* Work to be completed
Repeat every entry word for word, but leave the images out of your copy.

BEGIN

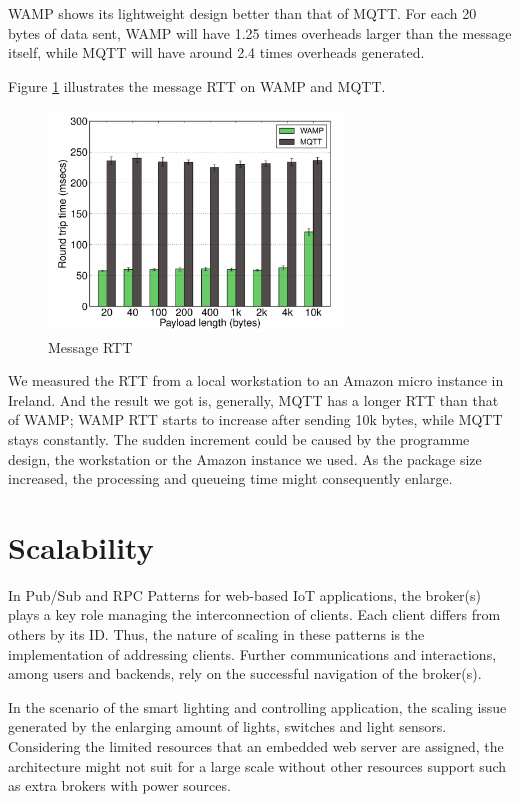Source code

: WAMP shows its lightweight design better than that of MQTT. For each 20 bytes of data sent, WAMP will have 1.25 times overheads larger than the message itself, while MQTT will have around 2.4 times overheads generated. 

Figure \ref{fig:rtt} illustrates the message RTT on WAMP and MQTT.

\begin{figure}[t]
  \begin{center}
    \includegraphics[width=0.7\textwidth]{images/rtt.pdf}
    \caption{Message RTT}
    \label{fig:rtt}
  \end{center}
\end{figure}

We measured the RTT from a local workstation to an Amazon micro instance in Ireland. And the result we got is, generally, MQTT has a longer RTT than that of WAMP; WAMP RTT starts to increase after sending 10k bytes, while MQTT stays constantly. The sudden increment could be caused by the programme design, the workstation or the Amazon instance we used. As the package size increased, the processing and queueing time might consequently enlarge. 

\section{Scalability}
In Pub/Sub and RPC Patterns for web-based IoT applications, the broker(s) plays a key role managing the interconnection of clients. Each client differs from others by its ID. Thus, the nature of scaling in these patterns is the implementation of addressing clients. Further communications and interactions, among users and backends, rely on the successful navigation of the broker(s).

In the scenario of the smart lighting and controlling application, the scaling issue generated by the enlarging amount of lights, switches and light sensors. Considering the limited resources that an embedded web server are assigned, the architecture might not suit for a large scale without other resources support such as extra brokers with power sources.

END

* Answer below
Source code

: WAMP shows its lightweight design better than that of MQTT. For each 20 bytes of data sent, WAMP will have 1.25 times overheads larger than the message itself, while MQTT will have around 2.4 times overheads generated. 

Figure \ref{fig:rtt} illustrates the message RTT on WAMP and MQTT.

\begin{figure}[t]
  \begin{center}
    \includegraphics[width=0.7\textwidth]{images/rtt.pdf}
    \caption{Message RTT}
    \label{fig:rtt}
  \end{center}
\end{figure}

We measured the RTT from a local workstation to an Amazon micro instance in Ireland. And the result we got is, generally, MQTT has a longer RTT than that of WAMP; WAMP RTT starts to increase after sending 10k bytes, while MQTT stays constantly. The sudden increment could be caused by the programme design, the workstation or the Amazon instance we used. As the package size increased, the processing and queueing time might consequently enlarge. 

\section{Scalability}
In Pub/Sub and RPC Patterns for web-based IoT applications, the broker(s) plays a key role managing the interconnection of clients. Each client differs from others by its ID. Thus, the nature of scaling in these patterns is the implementation of addressing clients. Further communications and interactions, among users and backends, rely on the successful navigation of the broker(s).

In the scenario of the smart lighting and controlling application, the scaling issue generated by the enlarging amount of lights, switches and light sensors. Considering the limited resources that an embedded web server are assigned, the architecture might not suit for a large scale without other resources support such as extra brokers with power sources.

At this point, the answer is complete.